Information supplied
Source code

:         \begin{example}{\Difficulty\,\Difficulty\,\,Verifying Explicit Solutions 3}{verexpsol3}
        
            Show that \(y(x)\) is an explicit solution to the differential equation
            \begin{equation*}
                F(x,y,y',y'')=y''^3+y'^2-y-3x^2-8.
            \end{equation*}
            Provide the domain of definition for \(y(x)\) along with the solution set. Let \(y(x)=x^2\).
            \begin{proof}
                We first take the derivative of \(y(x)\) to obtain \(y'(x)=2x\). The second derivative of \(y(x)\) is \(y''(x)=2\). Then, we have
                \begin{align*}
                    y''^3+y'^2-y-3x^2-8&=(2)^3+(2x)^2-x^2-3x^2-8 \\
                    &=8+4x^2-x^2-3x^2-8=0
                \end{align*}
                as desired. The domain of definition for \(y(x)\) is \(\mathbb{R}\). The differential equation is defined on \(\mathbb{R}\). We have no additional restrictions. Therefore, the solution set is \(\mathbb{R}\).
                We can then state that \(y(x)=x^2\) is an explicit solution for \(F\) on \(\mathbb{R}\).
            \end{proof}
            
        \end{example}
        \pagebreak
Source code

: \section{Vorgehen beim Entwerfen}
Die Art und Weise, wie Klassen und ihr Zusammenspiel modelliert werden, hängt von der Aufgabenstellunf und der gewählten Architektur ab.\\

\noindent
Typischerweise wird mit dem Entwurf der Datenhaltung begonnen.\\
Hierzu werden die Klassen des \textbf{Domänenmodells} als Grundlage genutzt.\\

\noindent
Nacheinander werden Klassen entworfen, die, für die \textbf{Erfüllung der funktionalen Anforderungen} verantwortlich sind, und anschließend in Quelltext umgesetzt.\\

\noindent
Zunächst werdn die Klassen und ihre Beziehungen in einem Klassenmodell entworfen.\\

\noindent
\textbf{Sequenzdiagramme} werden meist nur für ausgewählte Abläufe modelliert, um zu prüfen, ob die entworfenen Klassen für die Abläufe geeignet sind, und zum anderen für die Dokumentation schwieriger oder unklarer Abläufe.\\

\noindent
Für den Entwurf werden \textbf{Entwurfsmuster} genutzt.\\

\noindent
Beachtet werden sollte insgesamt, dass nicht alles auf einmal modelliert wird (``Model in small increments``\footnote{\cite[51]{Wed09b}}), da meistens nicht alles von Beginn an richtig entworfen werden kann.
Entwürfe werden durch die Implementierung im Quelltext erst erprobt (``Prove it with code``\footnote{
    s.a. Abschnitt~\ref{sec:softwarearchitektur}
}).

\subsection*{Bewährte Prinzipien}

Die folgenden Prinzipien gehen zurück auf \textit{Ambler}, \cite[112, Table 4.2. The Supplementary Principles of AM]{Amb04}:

What the task requires
Working from the entries above, return all lines that contain "domain".

Answer box
            Provide the domain of definition for \(y(x)\) along with the solution set. Let \(y(x)=x^2\).
                as desired. The domain of definition for \(y(x)\) is \(\mathbb{R}\). The differential equation is defined on \(\mathbb{R}\). We have no additional restrictions. Therefore, the solution set is \(\mathbb{R}\).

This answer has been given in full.